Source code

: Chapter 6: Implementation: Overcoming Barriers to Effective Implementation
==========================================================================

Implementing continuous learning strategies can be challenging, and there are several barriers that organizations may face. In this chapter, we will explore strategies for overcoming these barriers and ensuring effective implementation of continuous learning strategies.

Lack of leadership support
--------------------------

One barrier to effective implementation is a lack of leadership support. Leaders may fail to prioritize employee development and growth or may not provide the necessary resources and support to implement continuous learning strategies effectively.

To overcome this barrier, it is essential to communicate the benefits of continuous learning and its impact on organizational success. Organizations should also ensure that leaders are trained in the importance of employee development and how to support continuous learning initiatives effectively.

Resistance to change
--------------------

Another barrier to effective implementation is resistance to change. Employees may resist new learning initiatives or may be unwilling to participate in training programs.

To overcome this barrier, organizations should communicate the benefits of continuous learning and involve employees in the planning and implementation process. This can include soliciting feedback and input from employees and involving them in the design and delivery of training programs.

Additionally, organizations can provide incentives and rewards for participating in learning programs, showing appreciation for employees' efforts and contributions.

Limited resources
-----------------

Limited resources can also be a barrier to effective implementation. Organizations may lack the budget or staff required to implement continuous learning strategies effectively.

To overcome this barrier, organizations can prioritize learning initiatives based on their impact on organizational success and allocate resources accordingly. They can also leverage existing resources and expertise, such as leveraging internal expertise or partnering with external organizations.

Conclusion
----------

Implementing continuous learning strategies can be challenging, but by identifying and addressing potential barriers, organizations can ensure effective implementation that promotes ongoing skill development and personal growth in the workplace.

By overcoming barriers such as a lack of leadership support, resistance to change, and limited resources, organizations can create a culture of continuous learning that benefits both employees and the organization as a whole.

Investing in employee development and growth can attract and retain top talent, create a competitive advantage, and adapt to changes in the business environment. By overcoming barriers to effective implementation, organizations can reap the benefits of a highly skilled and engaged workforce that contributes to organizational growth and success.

_ASSIGNMENT:_
Nothing should be missing: every line above must be reproduced exactly.

_WRITTEN RESPONSE:_
Source code

: Chapter 6: Implementation: Overcoming Barriers to Effective Implementation
==========================================================================

Implementing continuous learning strategies can be challenging, and there are several barriers that organizations may face. In this chapter, we will explore strategies for overcoming these barriers and ensuring effective implementation of continuous learning strategies.

Lack of leadership support
--------------------------

One barrier to effective implementation is a lack of leadership support. Leaders may fail to prioritize employee development and growth or may not provide the necessary resources and support to implement continuous learning strategies effectively.

To overcome this barrier, it is essential to communicate the benefits of continuous learning and its impact on organizational success. Organizations should also ensure that leaders are trained in the importance of employee development and how to support continuous learning initiatives effectively.

Resistance to change
--------------------

Another barrier to effective implementation is resistance to change. Employees may resist new learning initiatives or may be unwilling to participate in training programs.

To overcome this barrier, organizations should communicate the benefits of continuous learning and involve employees in the planning and implementation process. This can include soliciting feedback and input from employees and involving them in the design and delivery of training programs.

Additionally, organizations can provide incentives and rewards for participating in learning programs, showing appreciation for employees' efforts and contributions.

Limited resources
-----------------

Limited resources can also be a barrier to effective implementation. Organizations may lack the budget or staff required to implement continuous learning strategies effectively.

To overcome this barrier, organizations can prioritize learning initiatives based on their impact on organizational success and allocate resources accordingly. They can also leverage existing resources and expertise, such as leveraging internal expertise or partnering with external organizations.

Conclusion
----------

Implementing continuous learning strategies can be challenging, but by identifying and addressing potential barriers, organizations can ensure effective implementation that promotes ongoing skill development and personal growth in the workplace.

By overcoming barriers such as a lack of leadership support, resistance to change, and limited resources, organizations can create a culture of continuous learning that benefits both employees and the organization as a whole.

Investing in employee development and growth can attract and retain top talent, create a competitive advantage, and adapt to changes in the business environment. By overcoming barriers to effective implementation, organizations can reap the benefits of a highly skilled and engaged workforce that contributes to organizational growth and success.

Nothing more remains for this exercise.